Instructions to follow: Whenever the word "uprava" appears in a line of the data below, copy that line.

Material for this task:
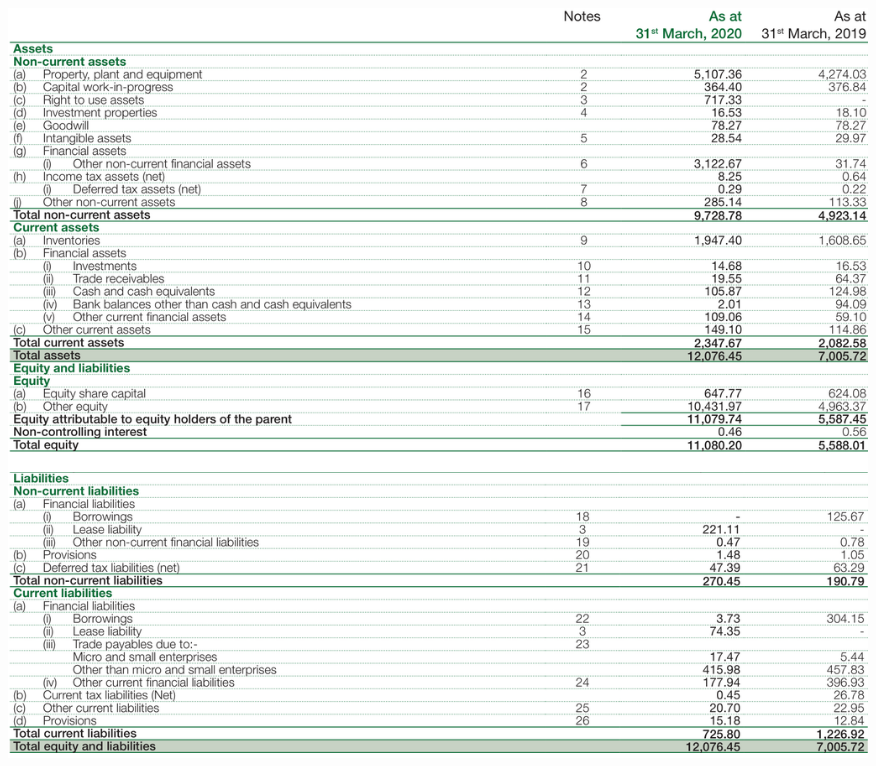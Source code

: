 ![Part 1 of the Balance Sheet of Avenue Supermarts for the year 2020](../../.gitbook/assets/dmart-bs.png)

![Part 2 of the Balance Sheet of Avenue Supermarts for the year 2020](../../.gitbook/assets/dmart-bs-2.png)
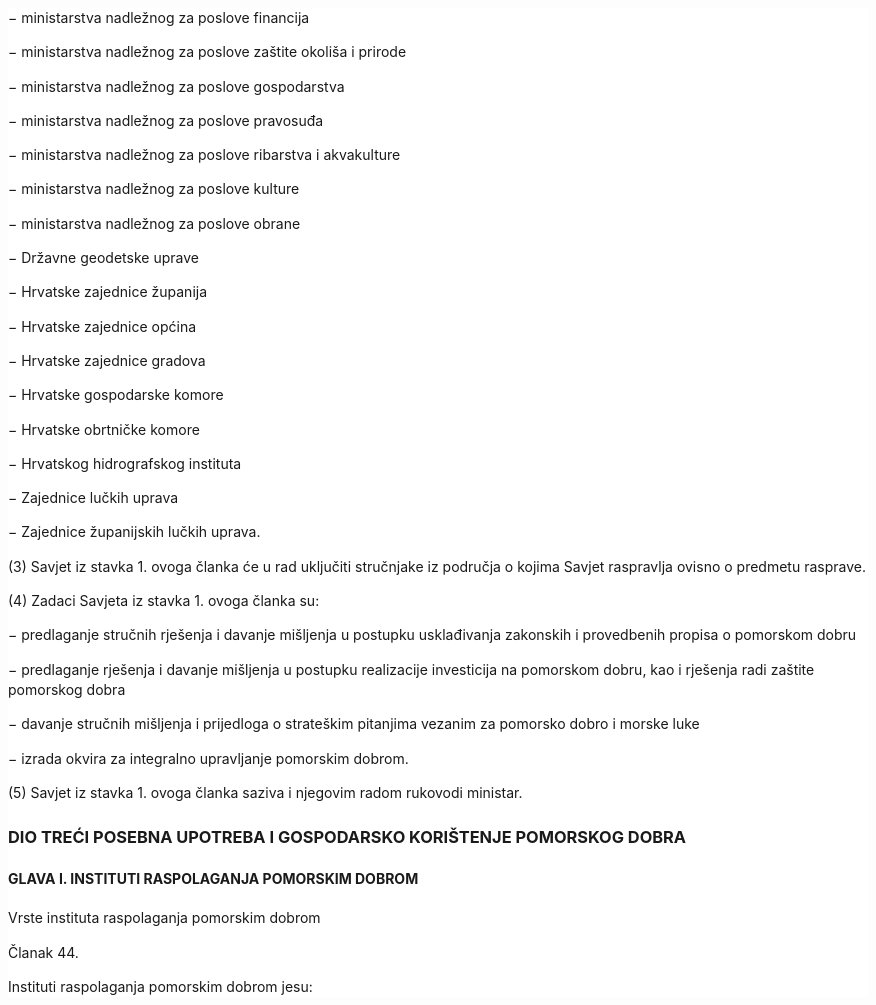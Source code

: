 − ministarstva nadležnog za poslove financija

− ministarstva nadležnog za poslove zaštite okoliša i prirode

− ministarstva nadležnog za poslove gospodarstva

− ministarstva nadležnog za poslove pravosuđa

− ministarstva nadležnog za poslove ribarstva i akvakulture

− ministarstva nadležnog za poslove kulture

− ministarstva nadležnog za poslove obrane

− Državne geodetske uprave

− Hrvatske zajednice županija

− Hrvatske zajednice općina

− Hrvatske zajednice gradova

− Hrvatske gospodarske komore

− Hrvatske obrtničke komore

− Hrvatskog hidrografskog instituta

− Zajednice lučkih uprava

− Zajednice županijskih lučkih uprava.

\(3\) Savjet iz stavka 1. ovoga članka će u rad uključiti stručnjake iz
područja o kojima Savjet raspravlja ovisno o predmetu rasprave.

\(4\) Zadaci Savjeta iz stavka 1. ovoga članka su:

− predlaganje stručnih rješenja i davanje mišljenja u postupku
usklađivanja zakonskih i provedbenih propisa o pomorskom dobru

− predlaganje rješenja i davanje mišljenja u postupku realizacije
investicija na pomorskom dobru, kao i rješenja radi zaštite pomorskog
dobra

− davanje stručnih mišljenja i prijedloga o strateškim pitanjima vezanim
za pomorsko dobro i morske luke

− izrada okvira za integralno upravljanje pomorskim dobrom.

\(5\) Savjet iz stavka 1. ovoga članka saziva i njegovim radom rukovodi
ministar.

### DIO TREĆI POSEBNA UPOTREBA I GOSPODARSKO KORIŠTENJE POMORSKOG DOBRA

#### GLAVA I. INSTITUTI RASPOLAGANJA POMORSKIM DOBROM

Vrste instituta raspolaganja pomorskim dobrom

Članak 44.

Instituti raspolaganja pomorskim dobrom jesu:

Response to the task:
− Zajednice lučkih uprava
− Zajednice županijskih lučkih uprava.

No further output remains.